I don’t live in KC proper, but I’m not going to let you or anyone else tell me that I can’t voice my opinion about KC.
I completely agree with Chris. I’m a JoCo resident, and what happens in KCMO affects me. It’s the anchor city for the entire region, and its politics affect all of us.
Perhaps he should refrain from commenting on St. Louis’ or Emporia’s policies, but certainly not on Kansas City’s.
Besides, your flippant dismissal that he should “move into the city” ignores a whole host of legitimate reasons people may have for NOT living in the city. Would you really want all the resident of the metro to move into the city limits? Would you want the city limits to encompass us all? Don’t be daft.
Blog KC entry:
“Does Sebelius Hate Kansas Food and Drink?”
You don’t live in Kansas, so stick to writing about Blunt, ok?
jezzzz, it’s an argument made in jest…but I say JoCo residents can start writing about internal political staff members of the mayors office when they start contributing financially to support KC proper.
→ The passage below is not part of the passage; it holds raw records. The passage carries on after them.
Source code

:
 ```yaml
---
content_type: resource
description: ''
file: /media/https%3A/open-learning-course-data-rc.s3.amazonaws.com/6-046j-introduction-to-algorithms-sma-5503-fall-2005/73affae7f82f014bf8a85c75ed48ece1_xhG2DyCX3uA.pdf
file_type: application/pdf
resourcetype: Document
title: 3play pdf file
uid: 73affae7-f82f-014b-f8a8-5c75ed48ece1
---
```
Lets start with the stadiums and then move to light rail, then we can go to the CSO problem caused in part by poor upstream watershed management.
I do contribute financially to Kansas City.
I spend money at Union Station, Power & Light, Royals’ games, Nelson-Atkins Museum, Sprint Center, City Market, etc.
And I’ll keep doing it unless you would like me and everyone else that lives outside of KCMO proper to stop coming over and spending money?
Thats great. Don’t stop. I spend money in all of those places in addition to having a significant portion of my tax revenue going to support the operating and construction costs of these facilities. That’s the difference between us.
The difference is that you think that paying taxes in KC makes you special.
It doesn’t.
Believe it or not, I pay taxes too – but they go towards the city THAT I LIVE IN. That’s the way it is supposed to work.
With that said, I have no problem with Bi-State taxes and getting the rest of the Metro area to help, but KC needs to put together information and plans to explain WHY this needs to happen (like with a metro-wide transportation plan) that everyone can get behind.
well I agree that KC should be the leader on metro-wide issues and that just hasn’t happened. When it does have a chance to happen like with the stadium taxes the first time, JoCo votes against it. In that specific case, we later picked up the check so the suburbanites can enjoy the nice new HD scoreboard. It’s really nice, huh?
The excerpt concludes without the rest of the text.